[[ AVAILABLE DATA, beginning ]]

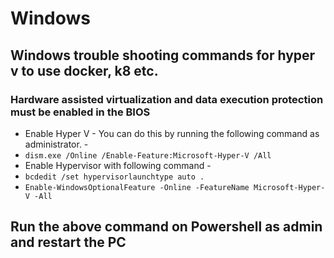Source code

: # Windows 
## Windows trouble shooting commands for hyper v to use docker, k8 etc.
### Hardware assisted virtualization and data execution protection must be enabled in the BIOS
- Enable Hyper V - You can do this by running the following command as administrator. - 
- ``` dism.exe /Online /Enable-Feature:Microsoft-Hyper-V /All ```
- Enable Hypervisor with following command - 
- ``` bcdedit /set hypervisorlaunchtype auto . ```
- ``` Enable-WindowsOptionalFeature -Online -FeatureName Microsoft-Hyper-V -All ```

## Run the above command on Powershell as admin and restart the PC
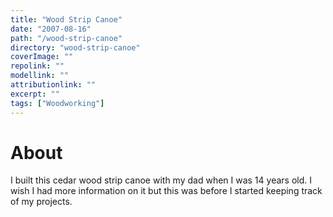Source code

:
 ```yaml
---
title: "Wood Strip Canoe"
date: "2007-08-16"
path: "/wood-strip-canoe"
directory: "wood-strip-canoe"
coverImage: ""
repolink: ""
modellink: ""
attributionlink: ""
excerpt: ""
tags: ["Woodworking"]
---
```


# About

I built this cedar wood strip canoe with my dad when I was 14 years old. I wish I had more information on it but this was before I started keeping track of my projects.

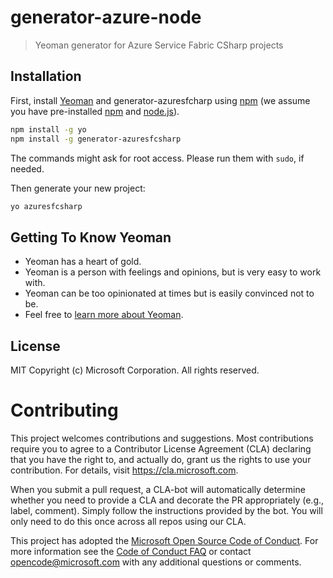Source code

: 
# generator-azure-node
> Yeoman generator for Azure Service Fabric CSharp projects

## Installation

First, install [Yeoman](http://yeoman.io) and generator-azuresfcharp using [npm](https://www.npmjs.com/) (we assume you have pre-installed [npm](http://www.npmjs.com) and [node.js](https://nodejs.org/)).

```bash
npm install -g yo
npm install -g generator-azuresfcsharp
```
The commands might ask for root access. Please run them with ```sudo```, if needed.


Then generate your new project:

```bash
yo azuresfcsharp
```

## Getting To Know Yeoman

 * Yeoman has a heart of gold.
 * Yeoman is a person with feelings and opinions, but is very easy to work with.
 * Yeoman can be too opinionated at times but is easily convinced not to be.
 * Feel free to [learn more about Yeoman](http://yeoman.io/).

## License

MIT
Copyright (c) Microsoft Corporation. All rights reserved.


# Contributing

This project welcomes contributions and suggestions.  Most contributions require you to agree to a
Contributor License Agreement (CLA) declaring that you have the right to, and actually do, grant us
the rights to use your contribution. For details, visit https://cla.microsoft.com.

When you submit a pull request, a CLA-bot will automatically determine whether you need to provide
a CLA and decorate the PR appropriately (e.g., label, comment). Simply follow the instructions
provided by the bot. You will only need to do this once across all repos using our CLA.

This project has adopted the [Microsoft Open Source Code of Conduct](https://opensource.microsoft.com/codeofconduct/).
For more information see the [Code of Conduct FAQ](https://opensource.microsoft.com/codeofconduct/faq/) or
contact [opencode@microsoft.com](mailto:opencode@microsoft.com) with any additional questions or comments.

[[ AVAILABLE DATA, end ]]

▸ PROBLEM TO SOLVE: Output the records above exactly as they are, leaving out the pictures.

▸ RESPONSE AREA:
Source code

: # Windows 
## Windows trouble shooting commands for hyper v to use docker, k8 etc.
### Hardware assisted virtualization and data execution protection must be enabled in the BIOS
- Enable Hyper V - You can do this by running the following command as administrator. - 
- ``` dism.exe /Online /Enable-Feature:Microsoft-Hyper-V /All ```
- Enable Hypervisor with following command - 
- ``` bcdedit /set hypervisorlaunchtype auto . ```
- ``` Enable-WindowsOptionalFeature -Online -FeatureName Microsoft-Hyper-V -All ```

## Run the above command on Powershell as admin and restart the PC
Source code

:
 ```yaml
---
title: "Wood Strip Canoe"
date: "2007-08-16"
path: "/wood-strip-canoe"
directory: "wood-strip-canoe"
coverImage: ""
repolink: ""
modellink: ""
attributionlink: ""
excerpt: ""
tags: ["Woodworking"]
---
```


# About

I built this cedar wood strip canoe with my dad when I was 14 years old. I wish I had more information on it but this was before I started keeping track of my projects.

Source code

: 
# generator-azure-node
> Yeoman generator for Azure Service Fabric CSharp projects

## Installation

First, install [Yeoman](http://yeoman.io) and generator-azuresfcharp using [npm](https://www.npmjs.com/) (we assume you have pre-installed [npm](http://www.npmjs.com) and [node.js](https://nodejs.org/)).

```bash
npm install -g yo
npm install -g generator-azuresfcsharp
```
The commands might ask for root access. Please run them with ```sudo```, if needed.


Then generate your new project:

```bash
yo azuresfcsharp
```

## Getting To Know Yeoman

 * Yeoman has a heart of gold.
 * Yeoman is a person with feelings and opinions, but is very easy to work with.
 * Yeoman can be too opinionated at times but is easily convinced not to be.
 * Feel free to [learn more about Yeoman](http://yeoman.io/).

## License

MIT
Copyright (c) Microsoft Corporation. All rights reserved.


# Contributing

This project welcomes contributions and suggestions.  Most contributions require you to agree to a
Contributor License Agreement (CLA) declaring that you have the right to, and actually do, grant us
the rights to use your contribution. For details, visit https://cla.microsoft.com.

When you submit a pull request, a CLA-bot will automatically determine whether you need to provide
a CLA and decorate the PR appropriately (e.g., label, comment). Simply follow the instructions
provided by the bot. You will only need to do this once across all repos using our CLA.

This project has adopted the [Microsoft Open Source Code of Conduct](https://opensource.microsoft.com/codeofconduct/).
For more information see the [Code of Conduct FAQ](https://opensource.microsoft.com/codeofconduct/faq/) or
contact [opencode@microsoft.com](mailto:opencode@microsoft.com) with any additional questions or comments.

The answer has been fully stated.